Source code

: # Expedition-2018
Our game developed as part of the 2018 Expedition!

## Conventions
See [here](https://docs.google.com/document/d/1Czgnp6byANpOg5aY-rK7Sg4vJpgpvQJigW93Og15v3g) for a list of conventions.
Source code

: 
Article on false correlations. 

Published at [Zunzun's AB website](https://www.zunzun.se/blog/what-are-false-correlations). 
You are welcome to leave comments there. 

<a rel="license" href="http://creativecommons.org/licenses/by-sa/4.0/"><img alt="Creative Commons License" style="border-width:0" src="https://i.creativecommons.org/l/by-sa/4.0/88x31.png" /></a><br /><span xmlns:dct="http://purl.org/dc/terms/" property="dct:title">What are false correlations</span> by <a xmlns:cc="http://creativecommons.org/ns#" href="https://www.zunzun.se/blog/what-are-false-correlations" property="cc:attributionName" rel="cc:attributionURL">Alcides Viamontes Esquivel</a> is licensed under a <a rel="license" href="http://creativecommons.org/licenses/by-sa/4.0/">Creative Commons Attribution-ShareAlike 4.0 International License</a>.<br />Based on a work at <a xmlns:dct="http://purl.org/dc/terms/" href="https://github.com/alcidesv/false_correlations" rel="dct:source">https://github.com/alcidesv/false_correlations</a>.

• Exercise brief: Your task is to reproduce all the material exactly as it stands.

• Answer to the problem:
Source code

: # Expedition-2018
Our game developed as part of the 2018 Expedition!

## Conventions
See [here](https://docs.google.com/document/d/1Czgnp6byANpOg5aY-rK7Sg4vJpgpvQJigW93Og15v3g) for a list of conventions.
Source code

: 
Article on false correlations. 

Published at [Zunzun's AB website](https://www.zunzun.se/blog/what-are-false-correlations). 
You are welcome to leave comments there. 

<a rel="license" href="http://creativecommons.org/licenses/by-sa/4.0/"><img alt="Creative Commons License" style="border-width:0" src="https://i.creativecommons.org/l/by-sa/4.0/88x31.png" /></a><br /><span xmlns:dct="http://purl.org/dc/terms/" property="dct:title">What are false correlations</span> by <a xmlns:cc="http://creativecommons.org/ns#" href="https://www.zunzun.se/blog/what-are-false-correlations" property="cc:attributionName" rel="cc:attributionURL">Alcides Viamontes Esquivel</a> is licensed under a <a rel="license" href="http://creativecommons.org/licenses/by-sa/4.0/">Creative Commons Attribution-ShareAlike 4.0 International License</a>.<br />Based on a work at <a xmlns:dct="http://purl.org/dc/terms/" href="https://github.com/alcidesv/false_correlations" rel="dct:source">https://github.com/alcidesv/false_correlations</a>.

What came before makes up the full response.